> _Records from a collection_

--- START ---

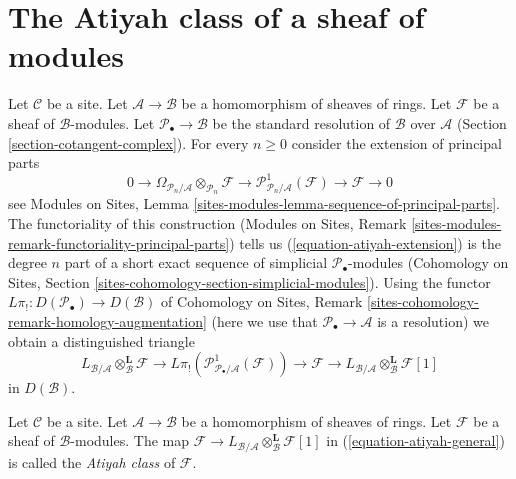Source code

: 










\section{The Atiyah class of a sheaf of modules}
\label{section-atiyah-general}

\noindent
Let $\mathcal{C}$ be a site. Let $\mathcal{A} \to \mathcal{B}$ be a
homomorphism of sheaves of rings. Let $\mathcal{F}$ be a
sheaf of $\mathcal{B}$-modules. Let $\mathcal{P}_\bullet \to \mathcal{B}$
be the standard resolution of $\mathcal{B}$ over $\mathcal{A}$
(Section \ref{section-cotangent-complex}).
For every $n \geq 0$ consider the extension of principal parts
\begin{equation}
\label{equation-atiyah-extension}
0 \to
\Omega_{\mathcal{P}_n/\mathcal{A}} \otimes_{\mathcal{P}_n} \mathcal{F} \to
\mathcal{P}^1_{\mathcal{P}_n/\mathcal{A}}(\mathcal{F}) \to
\mathcal{F} \to 0
\end{equation}
see
Modules on Sites, Lemma \ref{sites-modules-lemma-sequence-of-principal-parts}.
The functoriality of this construction
(Modules on Sites, Remark
\ref{sites-modules-remark-functoriality-principal-parts})
tells us (\ref{equation-atiyah-extension}) is the degree $n$ part of
a short exact sequence of simplicial $\mathcal{P}_\bullet$-modules
(Cohomology on Sites, Section
\ref{sites-cohomology-section-simplicial-modules}).
Using the functor $L\pi_! : D(\mathcal{P}_\bullet) \to D(\mathcal{B})$
of Cohomology on Sites, Remark
\ref{sites-cohomology-remark-homology-augmentation}
(here we use that $\mathcal{P}_\bullet \to \mathcal{A}$ is a resolution)
we obtain a distinguished triangle
\begin{equation}
\label{equation-atiyah-general}
L_{\mathcal{B}/\mathcal{A}} \otimes_\mathcal{B}^\mathbf{L} \mathcal{F} \to
L\pi_!\left(\mathcal{P}^1_{\mathcal{P}_\bullet/\mathcal{A}}(\mathcal{F})\right)
\to \mathcal{F} \to
L_{\mathcal{B}/\mathcal{A}} \otimes_\mathcal{B}^\mathbf{L} \mathcal{F} [1]
\end{equation}
in $D(\mathcal{B})$.

\begin{definition}
\label{definition-atiyah-class-general}
Let $\mathcal{C}$ be a site.
Let $\mathcal{A} \to \mathcal{B}$ be a homomorphism of sheaves of rings.
Let $\mathcal{F}$ be a sheaf of $\mathcal{B}$-modules.
The map $\mathcal{F} \to
L_{\mathcal{B}/\mathcal{A}} \otimes_\mathcal{B}^\mathbf{L} \mathcal{F}[1]$
in (\ref{equation-atiyah-general}) is called the {\it Atiyah class} of
$\mathcal{F}$.
\end{definition}









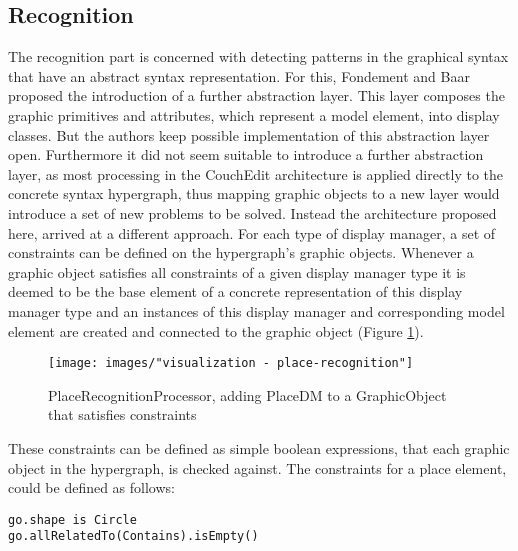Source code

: \subsection{Recognition}
\label{sec:recognition}
The recognition part is concerned with detecting patterns in the graphical syntax that have an abstract syntax representation. For this, Fondement and Baar proposed the introduction of a further abstraction layer. This layer composes the graphic primitives and attributes, which represent a model element, into display classes. But the authors keep possible implementation of this abstraction layer open. Furthermore it did not seem suitable to introduce a further abstraction layer, as most processing in the CouchEdit architecture is applied directly to the concrete syntax hypergraph, thus mapping graphic objects to a new layer would introduce a set of new problems to be solved. Instead the architecture proposed here, arrived at a different approach. For each type of display manager, a set of constraints can be defined on the hypergraph's graphic objects. Whenever a graphic object satisfies all constraints of a given display manager type it is deemed to be the base element of a concrete representation of this display manager type and an instances of this display manager and corresponding model element are created and connected to the graphic object (Figure \ref{fig:place-recognition}).


\begin{figure}
  \centering
  \texttt{[image: images/"visualization - place-recognition"]}
  \caption{PlaceRecognitionProcessor, adding PlaceDM to a GraphicObject that satisfies constraints}
  \label{fig:place-recognition}
\end{figure}

These constraints can be defined as simple boolean expressions, that each graphic object in the hypergraph, is checked against. The constraints for a place element, could be defined as follows:

\begin{lstlisting}[language=OCL,caption={Possible constraints to detect GOs representing a place},captionpos=b]
go.shape is Circle
go.allRelatedTo(Contains).isEmpty()
\end{lstlisting}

--- END ---

Report the number of lines above containing the word "bullet", with no other text.

> _SOLUTION FOR THIS TASK_
5